By Kait Crowder and Dave Cochran

In Deeper, UAB v. Vexilar, Inc., the PTAB recently considered the extent of its discretion to grant or deny inter partes review in a case where a petitioner challenges multiple claims on numerous grounds.  In this case, the petitioner challenged all twenty-three claims of the challenged patent, asserting multiple grounds of unpatentability.  After considering the evidence, the Board determined that the Petitioner had demonstrated a likelihood of prevailing as to only two of the twenty-three challenged claims, and therefore the petition was denied.

Under 35 U.S.C. § 314(a), if the PTAB institutes IPR proceedings, it must do so for all challenged claims, even if the petitioner does not establish a likelihood that it will prevail as to each claim.  But regardless of how many claims on which a petitioner establishes a likelihood of prevailing, the institution of IPR proceedings remains discretionary.  Among other considerations, the Board must consider whether the institution of IPR proceedings would serve the efficient administration of the PTO and the ability of the PTO to timely complete proceedings so as to ensure the just, speedy, and inexpensive resolution of every proceeding.  In making this determination, the Board may therefore consider the number of challenged claims that meet the reasonable likelihood standard.

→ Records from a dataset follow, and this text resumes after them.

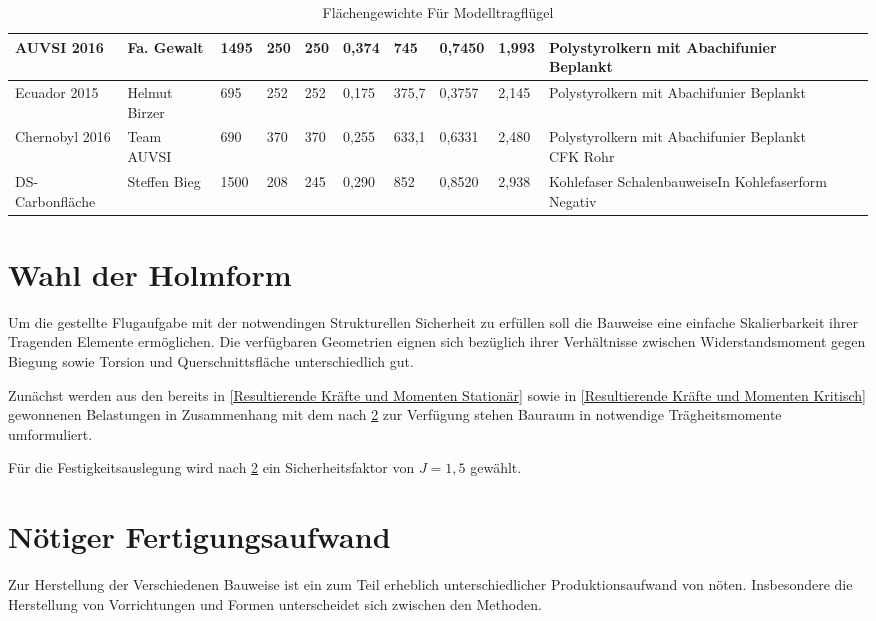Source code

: \begin{table}
\begin{adjustbox}{angle=90}
\begin{tabular}{|l|l|l|l|l|l|l|l|l|l|l|l|}
AUVSI 2016                     & Fa. Gewalt         & 1495            & 250              & 250              & 0,374         & 745         & 0,7450       & 1,993                    & Polystyrolkern mit Abachifunier Beplankt                         \\\hline
Ecuador 2015                   & Helmut Birzer      & 695             & 252              & 252              & 0,175         & 375,7       & 0,3757       & 2,145                    & Polystyrolkern mit Abachifunier Beplankt                         \\\hline
Chernobyl 2016                 & Team AUVSI         & 690             & 370              & 370              & 0,255         & 633,1       & 0,6331       & 2,480                    & Polystyrolkern mit Abachifunier Beplankt CFK Rohr                \\\hline
DS-Carbonfläche               & Steffen Bieg       & 1500            & 208              & 245              & 0,290         & 852         & 0,8520       & 2,938                    & Kohlefaser SchalenbauweiseIn Kohlefaserform Negativ \\  \hline               
\end{tabular}
\end{adjustbox}
\caption{Flächengewichte Für Modelltragflügel}
\label{tab:Flächengewichte Für Modelltragflügel}
\end{table}

\section{Wahl der Holmform}

Um die gestellte Flugaufgabe mit der notwendingen Strukturellen Sicherheit zu erfüllen soll die Bauweise eine einfache Skalierbarkeit ihrer Tragenden Elemente ermöglichen.
Die verfügbaren Geometrien eignen sich bezüglich ihrer Verhältnisse zwischen Widerstandsmoment gegen Biegung sowie Torsion und Querschnittsfläche unterschiedlich gut.

Zunächst werden aus den bereits in \ref{Resultierende Kräfte und Momenten Stationär} sowie in \ref{Resultierende Kräfte und Momenten Kritisch} gewonnenen Belastungen in Zusammenhang mit dem nach \ref{} zur Verfügung stehen Bauraum in notwendige Trägheitsmomente umformuliert.

Für die Festigkeitsauslegung wird nach \ref{} ein Sicherheitsfaktor von $ J = 1,5 $ gewählt.

\section{Nötiger Fertigungsaufwand}

Zur Herstellung der Verschiedenen Bauweise ist ein zum Teil erheblich unterschiedlicher Produktionsaufwand von nöten. Insbesondere die Herstellung von Vorrichtungen und Formen unterscheidet sich zwischen den Methoden.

In this case, the Petitioner challenged all twenty three claims of the patent at issue under four asserted grounds, with each claim being the subject of two separate grounds.  Yet, the Petitioner demonstrated a reasonable likelihood of prevailing with respect to only two claims, and only on one asserted ground.  The Board concluded that instituting IPR proceedings as to all twenty-three claims, on all four grounds, would not be an efficient use of the PTO’s resources.  Thus, the Board denied institution of IPR proceedings as to all challenged claims.


Would be petitioners should carefully consider their chances of success as to each claim they wish to challenge and each ground on which they will base those challenges prior to filing an IPR petition.  An overbroad challenge may result in a petitioner being denied the opportunity to pursue an otherwise legitimate challenge.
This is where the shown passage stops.